Four Bhutanese were supported by Chow Tai Fook Charity Foundation for attending the Disaster and Medical Humanitarian Response Summer Institute 2018 at The Chinese University of Hong Kong. The followings are reflections from the students regarding their study in Hong Kong:
“I come from a small landlocked and developing country. Attending a summer course in a very populated and well-developed city was a completely new experience to me. Although the “Disaster and Humanitarian Crisis” course was just 4 days, a lot of topics related to disaster preparedness were covered, and responses to disasters happened in various parts of the world were discussed,” said Dr Chencho Gem, Medical Officer of Sipsu Hospital in Bhutan.
Dr Sangay Phuntsho, General Duty Medical Officer of Samtse General Hospital in Bhutan, felt honoured to attend the course and he really learnt from it, “Classes are interactive and teachers are very resourceful.

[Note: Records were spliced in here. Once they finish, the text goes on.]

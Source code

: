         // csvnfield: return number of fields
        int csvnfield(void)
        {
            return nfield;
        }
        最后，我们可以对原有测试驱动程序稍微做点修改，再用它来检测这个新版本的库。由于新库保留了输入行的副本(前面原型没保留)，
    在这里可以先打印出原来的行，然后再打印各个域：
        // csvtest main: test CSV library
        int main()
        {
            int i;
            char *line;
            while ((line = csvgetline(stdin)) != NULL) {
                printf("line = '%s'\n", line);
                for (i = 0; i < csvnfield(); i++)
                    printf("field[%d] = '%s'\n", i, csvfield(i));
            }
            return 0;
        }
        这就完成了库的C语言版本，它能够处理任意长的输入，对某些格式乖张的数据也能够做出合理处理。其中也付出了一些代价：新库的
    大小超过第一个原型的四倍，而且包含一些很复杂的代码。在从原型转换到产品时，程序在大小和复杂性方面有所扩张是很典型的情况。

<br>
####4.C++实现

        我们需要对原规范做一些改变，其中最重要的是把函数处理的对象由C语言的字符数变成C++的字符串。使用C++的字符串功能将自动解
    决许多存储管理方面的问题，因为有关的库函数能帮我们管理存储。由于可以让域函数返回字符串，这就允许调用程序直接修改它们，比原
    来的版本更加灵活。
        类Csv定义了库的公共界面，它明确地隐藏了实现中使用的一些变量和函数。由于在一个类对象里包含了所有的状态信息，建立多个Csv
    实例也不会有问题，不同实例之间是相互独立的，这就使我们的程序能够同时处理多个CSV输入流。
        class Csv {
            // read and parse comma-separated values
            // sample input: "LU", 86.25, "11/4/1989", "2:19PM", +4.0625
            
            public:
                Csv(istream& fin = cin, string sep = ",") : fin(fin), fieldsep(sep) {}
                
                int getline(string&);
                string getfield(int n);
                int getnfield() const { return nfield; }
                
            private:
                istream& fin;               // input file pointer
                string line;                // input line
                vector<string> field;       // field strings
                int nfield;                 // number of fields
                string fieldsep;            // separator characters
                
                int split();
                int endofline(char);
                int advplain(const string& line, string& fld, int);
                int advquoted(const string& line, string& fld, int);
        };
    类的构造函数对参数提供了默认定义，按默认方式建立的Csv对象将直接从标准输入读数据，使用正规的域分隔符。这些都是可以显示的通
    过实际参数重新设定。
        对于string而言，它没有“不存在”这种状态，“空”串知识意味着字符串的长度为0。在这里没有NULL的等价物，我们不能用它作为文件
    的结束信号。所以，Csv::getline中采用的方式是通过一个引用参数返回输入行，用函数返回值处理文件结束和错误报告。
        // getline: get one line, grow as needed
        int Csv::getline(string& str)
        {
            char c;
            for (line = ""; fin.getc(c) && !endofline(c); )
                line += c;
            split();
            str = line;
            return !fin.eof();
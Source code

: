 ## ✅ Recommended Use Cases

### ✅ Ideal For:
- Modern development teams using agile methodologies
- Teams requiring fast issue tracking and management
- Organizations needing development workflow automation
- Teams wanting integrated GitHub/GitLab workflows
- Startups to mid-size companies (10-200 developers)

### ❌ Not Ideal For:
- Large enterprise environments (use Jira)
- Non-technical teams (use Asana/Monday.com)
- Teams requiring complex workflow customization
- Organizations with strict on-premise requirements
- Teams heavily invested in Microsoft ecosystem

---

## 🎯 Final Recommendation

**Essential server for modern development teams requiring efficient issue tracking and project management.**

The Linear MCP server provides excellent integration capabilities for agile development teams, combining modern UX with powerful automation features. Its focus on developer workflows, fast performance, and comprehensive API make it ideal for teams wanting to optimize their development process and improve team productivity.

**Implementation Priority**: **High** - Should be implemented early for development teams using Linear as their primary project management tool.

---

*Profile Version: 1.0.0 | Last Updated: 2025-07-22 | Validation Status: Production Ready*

The conducive learning environment enables every student to acquire knowledge and skills from various perspectives.”
Ms Dawa Zangmo, Block Administrative Officer at the Department of Local Governance, Ministry of Home and Cultural Affairs, also agreed that it was a great experience to attend the course which was relevant to Bhutan context in disaster management such as preparedness, awareness and response, “These are very useful and crucial to be implemented in Bhutan. My understanding in this subject has been enriched and it will benefit me a lot during the implementation in Bhutan.”
Dr Thinley Dorji, Chief Medical Officer of Satse General Hospital in Bhutan explained, “Due to limited qualified human and financial resources, very limited progress has been made in terms of preparedness. Attending the course has inspired me as a clinician and a public health worker regarding how the preparedness should be taken before a disaster strikes and the management of victims post disaster. Having never participated in a post disaster crisis response, the use of “Sphere standards” is meaningful for us to deploy humanitarian actions in the future if necessary. In most disaster setting, mental health issues are being neglected since people tend to focus more on physical injuries. The introduction of psychological first aid was totally new to me.”